Accident Prevention

Fireman are an interesting group. Every fire and every rescue is different, as different as every tree removal and likely with more hazards and higher risks yet fireman work with a very strict set of guidelines, standards and education/training requirements.

If fire fighting can be governed by NFPA why do people think that tree work is so difficult to apply occupational health and safety standards to?
 
Fireman are an interesting group. Every fire and every rescue is different, as different as every tree removal and likely with more hazards and higher risks yet fireman work with a very strict set of guidelines, standards and education/training requirements.

If fire fighting can be governed by NFPA why do people think that tree work is so difficult to apply occupational health and safety standards to?

Easy answer is that fireman doubt bid on jobs or rescues ( they don't have competition). Maybe a couple companies per township maybe. Probably a dozen tree companies in that same township all looking to cut costs and make more profit.
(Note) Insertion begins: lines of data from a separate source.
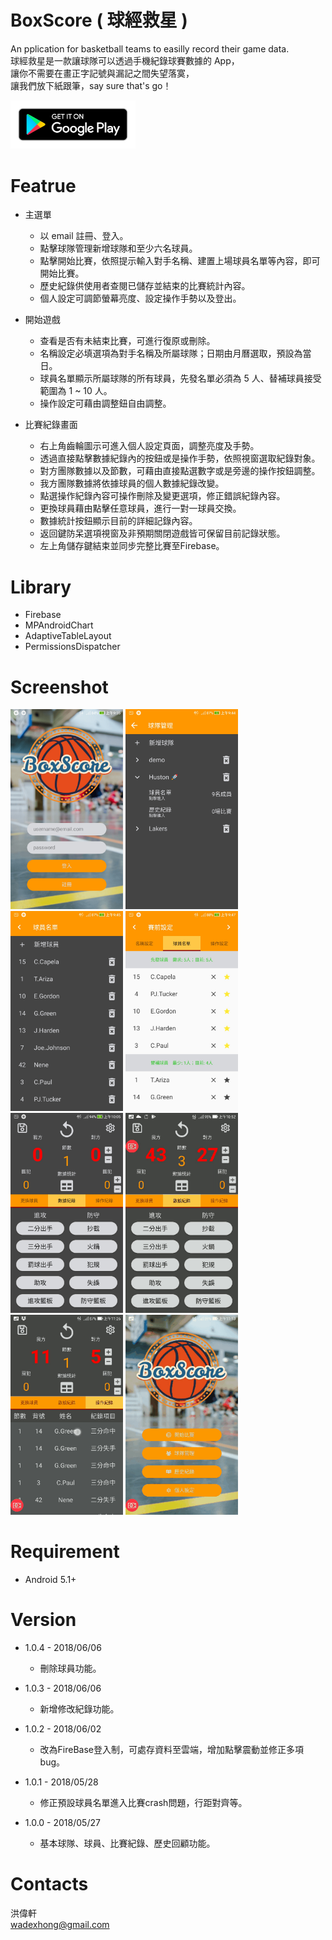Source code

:# BoxScore ( 球經救星 )
An pplication for basketball teams to easilly record their game data.<br />
球經救星是一款讓球隊可以透過手機紀錄球賽數據的 App，<br />
讓你不需要在畫正字記號與漏記之間失望落寞， <br />
讓我們放下紙跟筆，say sure that's go！<br />

[<img src="https://github.com/WadeXHong/BoxScore/blob/master/ScreenShot/google_player_icon.png" width="200" height="77.5">](https://play.google.com/store/apps/details?id=com.wadexhong.boxscore)

# Featrue
* 主選單
  * 以 email 註冊、登入。
  * 點擊球隊管理新增球隊和至少六名球員。
  * 點擊開始比賽，依照提示輸入對手名稱、建置上場球員名單等內容，即可開始比賽。
  * 歷史紀錄供使用者查閱已儲存並結束的比賽統計內容。
  * 個人設定可調節螢幕亮度、設定操作手勢以及登出。
 
* 開始遊戲
  * 查看是否有未結束比賽，可進行復原或刪除。
  * 名稱設定必填選項為對手名稱及所屬球隊；日期由月曆選取，預設為當日。
  * 球員名單顯示所屬球隊的所有球員，先發名單必須為 5 人、替補球員接受範圍為 1 ~ 10 人。
  * 操作設定可藉由調整鈕自由調整。

* 比賽紀錄畫面
  * 右上角齒輪圖示可進入個人設定頁面，調整亮度及手勢。
  * 透過直接點擊數據紀錄內的按鈕或是操作手勢，依照視窗選取紀錄對象。
  * 對方團隊數據以及節數，可藉由直接點選數字或是旁邊的操作按鈕調整。
  * 我方團隊數據將依據球員的個人數據紀錄改變。
  * 點選操作紀錄內容可操作刪除及變更選項，修正錯誤紀錄內容。
  * 更換球員藉由點擊任意球員，進行一對一球員交換。
  * 數據統計按鈕顯示目前的詳細記錄內容。
  * 返回鍵防呆選項視窗及非預期關閉遊戲皆可保留目前記錄狀態。
  * 左上角儲存鍵結束並同步完整比賽至Firebase。


# Library
* Firebase
* MPAndroidChart
* AdaptiveTableLayout
* PermissionsDispatcher


# Screenshot
<img src="https://github.com/WadeXHong/BoxScore/blob/master/ScreenShot/login_page.jpg" width="180" height="320">  <img src="https://github.com/WadeXHong/BoxScore/blob/master/ScreenShot/team_manage.jpg" width="180" height="320">  <img src="https://github.com/WadeXHong/BoxScore/blob/master/ScreenShot/team_player.jpg" width="180" height="320">  <img src="https://github.com/WadeXHong/BoxScore/blob/master/ScreenShot/playerlist_setting.jpg" width="180" height="320"></br>
<img src="https://github.com/WadeXHong/BoxScore/blob/master/ScreenShot/record_page.jpg" width="180" height="320">  <img src="https://github.com/WadeXHong/BoxScore/blob/master/ScreenShot/gesture.gif" width="180" height="320">  <img src="https://github.com/WadeXHong/BoxScore/blob/master/ScreenShot/undohistory.gif" width="180" height="320">  <img src="https://github.com/WadeXHong/BoxScore/blob/master/ScreenShot/gamehistory.gif" width="180" height="320"></br>

# Requirement
* Android 5.1+

# Version
* 1.0.4 - 2018/06/06
  * 刪除球員功能。

* 1.0.3 - 2018/06/06
  * 新增修改紀錄功能。
 
* 1.0.2 - 2018/06/02
  * 改為FireBase登入制，可處存資料至雲端，增加點擊震動並修正多項bug。
 
* 1.0.1 - 2018/05/28
  * 修正預設球員名單進入比賽crash問題，行距對齊等。
 
* 1.0.0 - 2018/05/27
  * 基本球隊、球員、比賽紀錄、歷史回顧功能。

# Contacts
洪偉軒 <br />
wadexhong@gmail.com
Don't get me wrong I think all industries need to take a continual look at their safety, the problem I see with Tree Companies is that they are "new" to governing standards as compared to many of the other industries out there that have had them in place for decades. A lot of them were driven by much, much larger corporations that realized that a great safety program and record could be used as leverage for a deduction in insurance related costs. I would expect that the Asplundhs & Bartletts of the world push and check conformity on a daily bases. The littler guys out there only reap one benefit from being safe. Take that within scope and not literally as we all know the biggest benefit is that you come home alive by being safe. With all that being said my #1 goal at the end of the day is for myself and crew to go home at the end of the day, the job being finished and for a profit are a far away 2nd and 3rd.
 
Fireman are an interesting group. Every fire and every rescue is different, as different as every tree removal and likely with more hazards and higher risks yet fireman work with a very strict set of guidelines, standards and education/training requirements.

If fire fighting can be governed by NFPA why do people think that tree work is so difficult to apply occupational health and safety standards to?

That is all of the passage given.